A university project by Team DEEPCROP that builds a Legal LLM assistant for Sri Lanka. It answers questions related to Companies Act, Inland Revenue Act, and Labor Laws with accurate citations and context.
We designed a Retrieval-Augmented Generation (RAG) system that extracts, indexes, and retrieves Sri Lankan legal knowledge from official documents. Our system goes beyond a basic RAG pipeline by adopting foundation model best practices for reliability, accuracy, and user experience.
- 📑 State-of-the-art extraction with Docling Extracts structured knowledge (titles, sections, content) from large PDFs.
- 🧠 VectorDB with FAISS Stores embeddings of Sri Lankan legal documents for fast, semantic retrieval.
- 🎯 Query Optimization Before retrieval, user queries are rewritten into context-rich, expressive forms, improving accuracy.
- 💬 Chat Memory (LangChain) Keeps conversation history for natural, context-aware dialogues.
- 🤖 Well-designed prompts Role assignment, system prompts, and few-shot examples ensure consistent legal answers.
- 🔒 Domain-bound RAG Answers strictly within legal context.

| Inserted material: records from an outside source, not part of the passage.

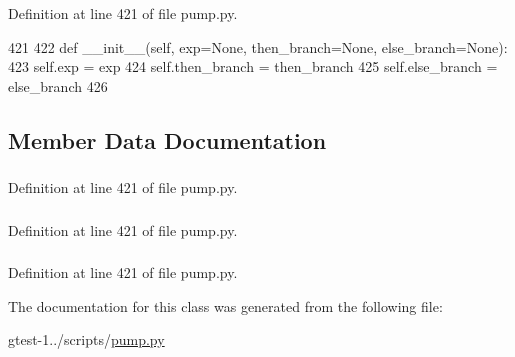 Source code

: \-Definition at line 421 of file pump.\-py.


\begin{DoxyCode}
421 
422   def __init__(self, exp=None, then_branch=None, else_branch=None):
423     self.exp = exp
424     self.then_branch = then_branch
425     self.else_branch = else_branch
426 

\end{DoxyCode}


\subsection{\-Member \-Data \-Documentation}
\hypertarget{classpump_1_1IfNode_a0a80780690b731c57dfe91bab6338474}{
\subsubsection[{else\-\_\-branch}]{}}\label{d5/d9d/classpump_1_1IfNode_a0a80780690b731c57dfe91bab6338474}


\-Definition at line 421 of file pump.\-py.

\hypertarget{classpump_1_1IfNode_a966ec49392882354106741a6a582fec4}{
\subsubsection[{exp}]{}}\label{d5/d9d/classpump_1_1IfNode_a966ec49392882354106741a6a582fec4}


\-Definition at line 421 of file pump.\-py.

\hypertarget{classpump_1_1IfNode_a619fd17feb1e6cf727f79a4c7b6ee936}{
\subsubsection[{then\-\_\-branch}]{}}\label{d5/d9d/classpump_1_1IfNode_a619fd17feb1e6cf727f79a4c7b6ee936}


\-Definition at line 421 of file pump.\-py.



\-The documentation for this class was generated from the following file\-:\begin{DoxyCompactItemize}
\item 
gtest-\/1../scripts/\hyperlink{pump_8py}{pump.\-py}\end{DoxyCompactItemize}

If out of scope, the assistant explains why.
.
├── extractor/ # PDF → structured knowledge (Docling)
│ ├── companies_act.pdf
│ ├── inland_rev.pdf
│ ├── labor_laws.pdf
│ ├── extract_from_docs.ipynb / .py
│ ├── requirements.txt
│ └── scratch/
│
├── server/ # FastAPI backend with LangChain + FAISS
│ ├── app/
│ │ ├── api.py # API endpoints (chat, ingest)

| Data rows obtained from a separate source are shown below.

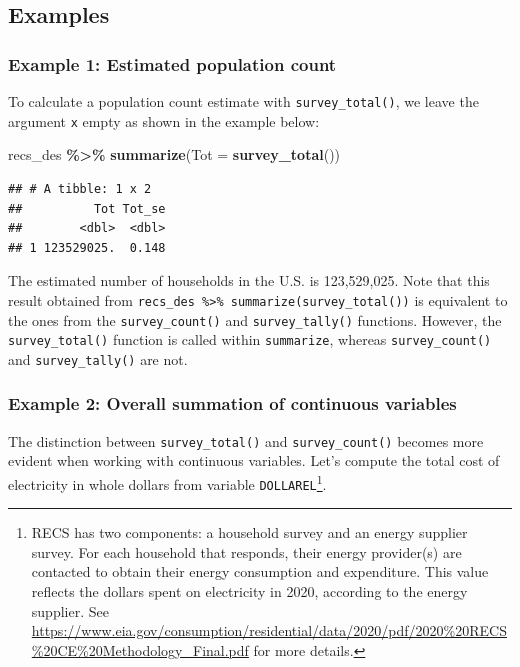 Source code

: \documentclass[
]{krantz}
\makeatletter
\newenvironment{Shaded}{\begin{snugshade}}{\end{snugshade}}
\newcommand{\AttributeTok}[1]{\textcolor[rgb]{0.27,0.27,0.27}{#1}}
\newcommand{\FunctionTok}[1]{\textcolor[rgb]{0.27,0.27,0.27}{\textbf{#1}}}
\newcommand{\NormalTok}[1]{#1}
\newcommand{\SpecialCharTok}[1]{\textcolor[rgb]{0.43,0.43,0.43}{\textbf{#1}}}
\newenvironment{kframe}{%
\medskip{}
\setlength{\fboxsep}{.8em}
 \def\at@end@of@kframe{}%
 \ifinner\ifhmode%
  \def\at@end@of@kframe{\end{minipage}}%
  \begin{minipage}{\columnwidth}%
 \fi\fi%
 \def\FrameCommand##1{\hskip\@totalleftmargin \hskip-\fboxsep
 \colorbox{shadecolor}{##1}\hskip-\fboxsep
     \hskip-\linewidth \hskip-\@totalleftmargin \hskip\columnwidth}%
 \MakeFramed {\advance\hsize-\width
   \@totalleftmargin\z@ \linewidth\hsize
   \@setminipage}}%
 {\par\unskip\endMakeFramed%
 \at@end@of@kframe}
\renewenvironment{Shaded}{\begin{kframe}}{\end{kframe}}
\makeatother
\begin{document}
\hypertarget{examples-1}{%
\subsection{Examples}\label{examples-1}}

\hypertarget{example-1-estimated-population-count-1}{%
\subsubsection*{Example 1: Estimated population count}\label{example-1-estimated-population-count-1}}


To calculate a population count estimate with \texttt{survey\_total()}, we leave the argument \texttt{x} empty as shown in the example below:

\begin{Shaded}
\begin{Highlighting}[]
\NormalTok{recs\_des }\SpecialCharTok{\%\textgreater{}\%}
  \FunctionTok{summarize}\NormalTok{(}\AttributeTok{Tot =} \FunctionTok{survey\_total}\NormalTok{())}
\end{Highlighting}
\end{Shaded}

\begin{verbatim}
## # A tibble: 1 x 2
##          Tot Tot_se
##        <dbl>  <dbl>
## 1 123529025.  0.148
\end{verbatim}

The estimated number of households in the U.S. is 123,529,025. Note that this result obtained from \texttt{recs\_des\ \%\textgreater{}\%\ summarize(survey\_total())} is equivalent to the ones from the \texttt{survey\_count()} and \texttt{survey\_tally()} functions. However, the \texttt{survey\_total()} function is called within \texttt{summarize}, whereas \texttt{survey\_count()} and \texttt{survey\_tally()} are not.

\hypertarget{example-2-overall-summation-of-continuous-variables}{%
\subsubsection*{Example 2: Overall summation of continuous variables}\label{example-2-overall-summation-of-continuous-variables}}


The distinction between \texttt{survey\_total()} and \texttt{survey\_count()} becomes more evident when working with continuous variables. Let's compute the total cost of electricity in whole dollars from variable \texttt{DOLLAREL}\footnote{RECS has two components: a household survey and an energy supplier survey. For each household that responds, their energy provider(s) are contacted to obtain their energy consumption and expenditure. This value reflects the dollars spent on electricity in 2020, according to the energy supplier. See \url{https://www.eia.gov/consumption/residential/data/2020/pdf/2020\%20RECS\%20CE\%20Methodology_Final.pdf} for more details.}.
\end{document}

│ │ ├── pipeline.py # Query rewrite, RAG pipeline
│ │ ├── prompts.py # System & query prompts
│ │ ├── vectorstore.py # FAISS index builder/loader
│ │ └── schemas.py
│ ├── docs/ # Extracted legal documents (Markdown)
│ ├── data/faiss_index/ # Vector DB index files
│ ├── main.py # FastAPI entrypoint
│ └── requirements.txt
│
├── frontend/ # React-based chat interface
│ ├── src/
│ │ ├── App.jsx # Main frontend logic
│ │ ├── components/ # Chat UI (ChatInput, ChatMessage, etc.)
│ │ └── index.css
│ └── vite.config.js
│
└── README.md
- Backend: FastAPI, LangChain, FAISS, Google Generative AI
- Frontend: React + Vite
- Extraction: Docling (PDF → structured text)
- Vector DB: FAISS (semantic search)
- LLM: Google Gemini (via LangChain integration)
-
Document Ingestion
- Docling extracts structured knowledge (Acts, Sections, Subsections) from legal PDFs.
- Extracted text is chunked and stored in FAISS Vector DB with embeddings.
-
User Query → Optimized Query
- User inputs a question (e.g., “What are the penalties for late tax filing?”).
- A query rewriting chain expands and optimizes it into more expressive legal queries.
-
Retrieval + Generation
- Optimized query retrieves relevant chunks from FAISS.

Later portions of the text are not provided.